Speaker: Dr. Eva Gilboa-Schechtman

Time: 10-11a.m., 17 October, 2019

Venue: #1113 Wangkezhen Building, Peking University

Abstract: Pupillometry (measurement of pupil diameter) has been used by psychologists for more than 60 years, and recently has been re-discovered by neuroscientists due to its link with norepinephrine system. In this talk, I will present three pupillometry studies in which we used different sound stimuli (from natural environment sounds to rapid tone-pip sequences) to investigate how the brain tracks the statistics of our surroundings.

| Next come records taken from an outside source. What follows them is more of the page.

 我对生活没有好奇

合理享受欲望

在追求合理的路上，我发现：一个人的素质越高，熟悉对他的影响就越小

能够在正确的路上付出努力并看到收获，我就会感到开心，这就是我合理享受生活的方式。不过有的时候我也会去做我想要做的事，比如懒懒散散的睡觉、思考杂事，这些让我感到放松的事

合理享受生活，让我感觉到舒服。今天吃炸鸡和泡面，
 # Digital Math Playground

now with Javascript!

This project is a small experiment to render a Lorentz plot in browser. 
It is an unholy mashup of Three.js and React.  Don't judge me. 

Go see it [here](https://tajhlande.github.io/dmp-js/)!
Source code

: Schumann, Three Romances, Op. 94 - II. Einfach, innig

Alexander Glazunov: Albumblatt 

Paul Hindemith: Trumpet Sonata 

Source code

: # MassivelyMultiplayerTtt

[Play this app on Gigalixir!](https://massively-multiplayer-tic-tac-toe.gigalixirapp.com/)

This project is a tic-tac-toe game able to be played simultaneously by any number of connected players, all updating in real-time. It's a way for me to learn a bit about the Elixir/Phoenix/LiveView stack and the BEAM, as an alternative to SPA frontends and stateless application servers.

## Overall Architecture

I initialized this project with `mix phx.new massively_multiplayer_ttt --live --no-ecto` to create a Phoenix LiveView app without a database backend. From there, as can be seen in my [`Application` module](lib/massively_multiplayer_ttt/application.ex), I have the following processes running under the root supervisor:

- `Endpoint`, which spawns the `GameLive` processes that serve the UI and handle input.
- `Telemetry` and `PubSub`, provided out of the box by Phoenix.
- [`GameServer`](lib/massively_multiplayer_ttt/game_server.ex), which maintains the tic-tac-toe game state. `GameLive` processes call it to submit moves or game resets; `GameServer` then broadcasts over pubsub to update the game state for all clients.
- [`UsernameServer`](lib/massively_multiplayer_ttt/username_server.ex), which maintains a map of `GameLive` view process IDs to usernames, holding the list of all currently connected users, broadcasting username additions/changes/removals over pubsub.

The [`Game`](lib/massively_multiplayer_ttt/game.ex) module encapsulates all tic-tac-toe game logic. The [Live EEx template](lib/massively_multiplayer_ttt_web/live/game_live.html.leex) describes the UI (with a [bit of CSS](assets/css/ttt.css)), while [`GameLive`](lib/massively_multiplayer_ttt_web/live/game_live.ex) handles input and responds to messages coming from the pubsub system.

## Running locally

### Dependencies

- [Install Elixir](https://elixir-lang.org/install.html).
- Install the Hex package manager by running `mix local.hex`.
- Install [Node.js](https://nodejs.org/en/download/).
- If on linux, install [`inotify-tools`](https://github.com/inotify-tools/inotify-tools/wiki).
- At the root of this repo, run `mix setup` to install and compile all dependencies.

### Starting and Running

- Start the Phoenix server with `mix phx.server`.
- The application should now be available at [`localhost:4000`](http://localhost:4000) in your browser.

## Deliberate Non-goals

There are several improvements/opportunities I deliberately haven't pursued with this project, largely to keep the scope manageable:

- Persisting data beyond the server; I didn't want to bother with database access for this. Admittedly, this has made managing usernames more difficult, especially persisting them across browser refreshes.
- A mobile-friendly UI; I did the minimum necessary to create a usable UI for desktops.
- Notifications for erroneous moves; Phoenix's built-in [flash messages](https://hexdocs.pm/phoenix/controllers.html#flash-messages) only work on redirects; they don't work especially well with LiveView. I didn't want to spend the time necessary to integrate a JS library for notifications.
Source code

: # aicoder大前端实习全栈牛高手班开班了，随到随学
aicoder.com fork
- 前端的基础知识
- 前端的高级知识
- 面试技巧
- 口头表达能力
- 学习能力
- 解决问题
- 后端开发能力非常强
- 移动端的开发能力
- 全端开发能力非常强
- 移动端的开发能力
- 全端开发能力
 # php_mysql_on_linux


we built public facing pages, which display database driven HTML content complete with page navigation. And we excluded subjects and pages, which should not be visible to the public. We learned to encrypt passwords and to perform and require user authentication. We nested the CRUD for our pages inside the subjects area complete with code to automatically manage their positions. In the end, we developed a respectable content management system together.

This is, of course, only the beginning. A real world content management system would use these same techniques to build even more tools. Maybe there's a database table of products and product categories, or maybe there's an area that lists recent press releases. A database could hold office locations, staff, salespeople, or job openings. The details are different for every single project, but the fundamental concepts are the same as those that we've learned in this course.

In the first study, we investigated what determines auditory salience—the automatic attraction of attention by sound—finding that more salient sounds evoke an earlier startle response indexed by micro-saccadic inhibition. In the second study, we used rapid tone-pip sequences that contained perceptually salient pattern-changes associated with abrupt structural violations vs. emergence of regular structure and found norepinephrine, indexed by pupil dilation response, signals unexpected uncertainty (a form of surprise) even in an extremely rapid timescale and without explicit tracking. In the last study, we studied sustained pupil dilation response as an objective measure of sustained attention in the older listeners (>65 years old). This opens the possibility of using pupillometry for characterizing failure of attention in various populations.